In the dark, Sully whispered, “Are you still awake?”
“No.”
When Sully said nothing, Chris said, “What, Sully?”
“What was that Dave Riley said?”
“Said about what?”
“When he was leaving he turned around and told Matt, he told all of us, ‘One day I’ll shoot all of you.’”
“Don’t say that.”
“That’s what he said.”
“Don’t say that in the dark. It scares me.”
“It scares me too. I don’t trust that. Trust him. I don’t like to be told someone’s going to shoot me.”
“It was all bullshit. Go to sleep, Sullivan.”
“But you know,” Sullivan said, “it seems like no one thinks life is valuable anymore. Not their own. Why mine, then?”
Sidney squirted the toilet cleanser into the bowl and then scrubbed the toilet while shouting, “Mason!”
Mason came to the bathroom and Sidney said, reading the label. “Did you know that toilet cleanser was poisonous and could cause death if ingested orally?”
“I’d heard that somewhere,” Mason told him.
“I wasn’t sure,” Sidney said. “But since it says it on the bottle, I’m not going to use it for the salad dressing.”
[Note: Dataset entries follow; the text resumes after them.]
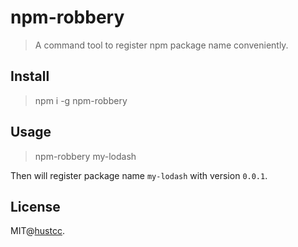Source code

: # npm-robbery

> A command tool to register npm package name conveniently.


## Install

> npm i -g npm-robbery


## Usage

> npm-robbery my-lodash

Then will register package name `my-lodash` with version `0.0.1`.


## License

MIT@[hustcc](https://github.com/hustcc).
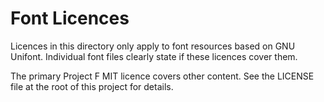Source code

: # Font Licences

Licences in this directory only apply to font resources based on GNU Unifont.
Individual font files clearly state if these licences cover them.

The primary Project F MIT licence covers other content.
See the LICENSE file at the root of this project for details.
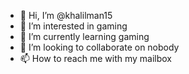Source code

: - 👋 Hi, I’m @khalilman15
- 👀 I’m interested in gaming
- 🌱 I’m currently learning gaming
- 💞️ I’m looking to collaborate on nobody
- 📫 How to reach me with my mailbox


<!---
khalilman15/khalilman15 is a ✨ special ✨ repository because its `README.md` (this file) appears on your GitHub profile.
You can click the Preview link to take a look at your changes.
--->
“Which is what you had planned.”
“You know it was,” Sidney said. “That lovely hint of bleach and the blue fluid all over the romaine lettuce and tomatoes. Oh, well, we’ll have to use Caesar instead.”
The doorbell rang and Mason said, “I’ll get it.”
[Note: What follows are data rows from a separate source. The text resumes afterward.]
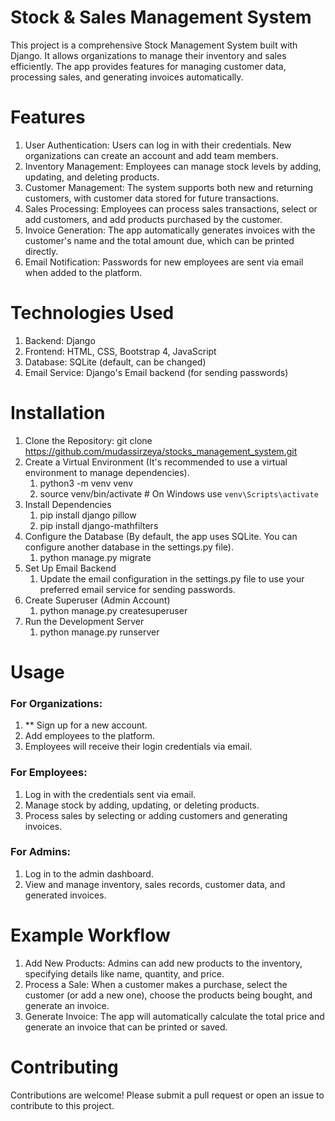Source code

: ﻿# Stock & Sales Management System
This project is a comprehensive Stock Management System built with Django. It allows organizations to manage their inventory and sales efficiently. The app provides features for managing customer data, processing sales, and generating invoices automatically.

# Features
1) User Authentication: Users can log in with their credentials. New organizations can create an account and add team members.
2) Inventory Management: Employees can manage stock levels by adding, updating, and deleting products.
3) Customer Management: The system supports both new and returning customers, with customer data stored for future transactions.
4) Sales Processing: Employees can process sales transactions, select or add customers, and add products purchased by the customer.
5) Invoice Generation: The app automatically generates invoices with the customer's name and the total amount due, which can be printed directly.
6) Email Notification: Passwords for new employees are sent via email when added to the platform.

# Technologies Used
1) Backend: Django
2) Frontend: HTML, CSS, Bootstrap 4, JavaScript
3) Database: SQLite (default, can be changed)
4) Email Service: Django's Email backend (for sending passwords)

# Installation
1) Clone the Repository: git clone https://github.com/mudassirzeya/stocks_management_system.git
2) Create a Virtual Environment (It's recommended to use a virtual environment to manage dependencies).
   1) python3 -m venv venv
   2) source venv/bin/activate  # On Windows use `venv\Scripts\activate`
3) Install Dependencies
   1) pip install django pillow
   2) pip install django-mathfilters
4) Configure the Database (By default, the app uses SQLite. You can configure another database in the settings.py file).
   1) python manage.py migrate
5) Set Up Email Backend
   1) Update the email configuration in the settings.py file to use your preferred email service for sending passwords.
6) Create Superuser (Admin Account)
   1) python manage.py createsuperuser
7) Run the Development Server
   1) python manage.py runserver

# Usage
### For Organizations:
  1) ** Sign up for a new account.
  2) Add employees to the platform.
  3) Employees will receive their login credentials via email.
### For Employees:
  1) Log in with the credentials sent via email.
  2) Manage stock by adding, updating, or deleting products.
  3) Process sales by selecting or adding customers and generating invoices.
### For Admins:
  1) Log in to the admin dashboard.
  2) View and manage inventory, sales records, customer data, and generated invoices.

# Example Workflow
1) Add New Products: Admins can add new products to the inventory, specifying details like name, quantity, and price.
2) Process a Sale: When a customer makes a purchase, select the customer (or add a new one), choose the products being bought, and generate an invoice.
3) Generate Invoice: The app will automatically calculate the total price and generate an invoice that can be printed or saved.

# Contributing
Contributions are welcome! Please submit a pull request or open an issue to contribute to this project.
While Sidney went on cleaning the bathroom, which was the way all his thoughts came to him and his mind got sorted out, he could hear from the front of the house that it must be Keisha. He put the toilet brush down and came out to greet his wife.
“I’m here,” she said shoving bags of presents at them both. “What time is everything? When does everyone get here?”
“Everyone’s just Addison and Tommy,” Mason said.
“No Mark. No Chris?”
“Ski trip,” Mason said.
“Oh, good, they get on my nerves. I’m sorry Sid,” Keisha said. “They’re too white for me. I feel like I should be eating cornflakes and mopping the floor in pearls and high heels like Donna Reed.”
“I don’t think you’ve ever mopped a floor,” Sidney told her. “in or out of heels.”
Keisha cocked her head to think about this, and then said, “No, I think you’re right. I tried once. But the soap was actually floor wax. That was a disaster.”